Hindus and their deities move to new temple
FORT WORTH — For five days and nights they have prayed, burned wood and incense, and offered fruits and melons, part of the Maha Kumbhabhishekam rituals in which several granite statues are prepared to be consecrated as living vessels.
The ceremonies will culminate Saturday with the opening of the newHindu Temple of Greater Fort Worth.
“This is a consecration ceremony to start the new temple,” said Satguru Bodhinatha Veylanswami, who came from the Kauai Hindu Monastery in Hawaii to help with the temple’s opening.
The temple’s priest, Sri Murali Krishna, and visiting holy men have presided over the ceremonies, which are leading up to the installation of the statues in the almost $3 million temple’s 5,000-square-foot sanctum sanctorum.
“On Saturday, they’ll pour the [holy water] on the statues to bring them to life, infusing them with life,” Veylanswami said.
Swami Chidananda, who came from Mumbai, India, to be part of the ceremony, said the statues will be treated like people.
“We look at the statues thereafter as being alive and vibrant,” Chidananda said. “We give them food, bathe them and dress them.”
The granite statues were made in India and shipped to Fort Worth to become the temple’s idols — including Lord Ganesha, Lord Shiva and Lord Venkateswara.
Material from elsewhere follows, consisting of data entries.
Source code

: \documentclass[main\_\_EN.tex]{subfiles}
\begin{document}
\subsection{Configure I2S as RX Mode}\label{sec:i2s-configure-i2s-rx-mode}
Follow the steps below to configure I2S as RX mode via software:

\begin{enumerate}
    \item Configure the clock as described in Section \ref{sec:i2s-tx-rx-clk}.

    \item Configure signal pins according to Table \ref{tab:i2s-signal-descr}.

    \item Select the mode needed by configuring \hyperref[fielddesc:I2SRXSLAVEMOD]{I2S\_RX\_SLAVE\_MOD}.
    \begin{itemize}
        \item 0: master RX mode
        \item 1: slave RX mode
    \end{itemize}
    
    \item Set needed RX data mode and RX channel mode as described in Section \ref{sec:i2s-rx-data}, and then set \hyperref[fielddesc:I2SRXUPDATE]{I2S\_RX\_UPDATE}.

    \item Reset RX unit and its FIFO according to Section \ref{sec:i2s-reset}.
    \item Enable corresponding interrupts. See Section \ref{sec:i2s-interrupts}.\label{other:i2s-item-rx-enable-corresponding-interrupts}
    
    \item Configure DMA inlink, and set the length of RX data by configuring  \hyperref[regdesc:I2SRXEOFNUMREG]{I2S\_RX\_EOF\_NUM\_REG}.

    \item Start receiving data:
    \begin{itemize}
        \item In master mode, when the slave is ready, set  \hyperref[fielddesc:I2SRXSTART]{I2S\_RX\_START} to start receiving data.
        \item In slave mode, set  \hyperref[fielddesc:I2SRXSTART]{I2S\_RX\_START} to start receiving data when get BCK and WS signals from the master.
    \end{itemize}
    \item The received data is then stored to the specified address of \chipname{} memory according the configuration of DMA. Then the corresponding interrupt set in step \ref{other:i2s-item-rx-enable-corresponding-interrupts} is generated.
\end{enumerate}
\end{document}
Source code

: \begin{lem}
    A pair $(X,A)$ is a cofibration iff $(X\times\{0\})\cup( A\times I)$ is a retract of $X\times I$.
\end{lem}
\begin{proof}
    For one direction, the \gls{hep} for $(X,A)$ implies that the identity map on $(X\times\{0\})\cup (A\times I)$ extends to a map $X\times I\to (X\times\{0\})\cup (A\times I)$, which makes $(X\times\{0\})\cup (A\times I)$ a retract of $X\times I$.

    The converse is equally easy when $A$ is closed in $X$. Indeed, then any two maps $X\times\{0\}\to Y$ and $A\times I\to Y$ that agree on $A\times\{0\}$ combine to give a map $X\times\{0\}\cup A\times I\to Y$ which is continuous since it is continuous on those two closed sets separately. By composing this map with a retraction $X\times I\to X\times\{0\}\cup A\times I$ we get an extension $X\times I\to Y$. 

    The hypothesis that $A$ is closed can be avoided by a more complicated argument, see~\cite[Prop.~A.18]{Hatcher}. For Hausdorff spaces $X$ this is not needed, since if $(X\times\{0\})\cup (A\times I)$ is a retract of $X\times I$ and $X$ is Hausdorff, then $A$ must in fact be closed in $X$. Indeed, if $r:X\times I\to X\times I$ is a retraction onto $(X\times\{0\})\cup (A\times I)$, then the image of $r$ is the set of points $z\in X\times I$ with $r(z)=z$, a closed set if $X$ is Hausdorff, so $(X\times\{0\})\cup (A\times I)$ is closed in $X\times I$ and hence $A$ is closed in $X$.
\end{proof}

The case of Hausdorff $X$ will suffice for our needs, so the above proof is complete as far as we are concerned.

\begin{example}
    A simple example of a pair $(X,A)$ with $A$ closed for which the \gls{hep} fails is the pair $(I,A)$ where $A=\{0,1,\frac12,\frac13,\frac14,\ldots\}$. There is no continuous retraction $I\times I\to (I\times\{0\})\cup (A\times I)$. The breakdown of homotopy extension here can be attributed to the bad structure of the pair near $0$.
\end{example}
But Veylanswami’s associate from the Kauai monastery, Sannyasin Senthilnathaswami,
explained that the idols are not the focus of worship, merely the focal points through which worship is channeled. “You don’t worship an idol. You worship God through an idol,”
Senthilnathaswami said.
"Turn ye not unto idols, nor make to yourselves molten gods: I am the LORD your God." Lev.19:4.
1 comment:
Hmmmmm..
I can only summize that if you believe you can worship God through an idol, then most certainly God speaks back to you through the same idol.
Isaiah 44:9-20 makes it perfectly clear just what foolishness this is.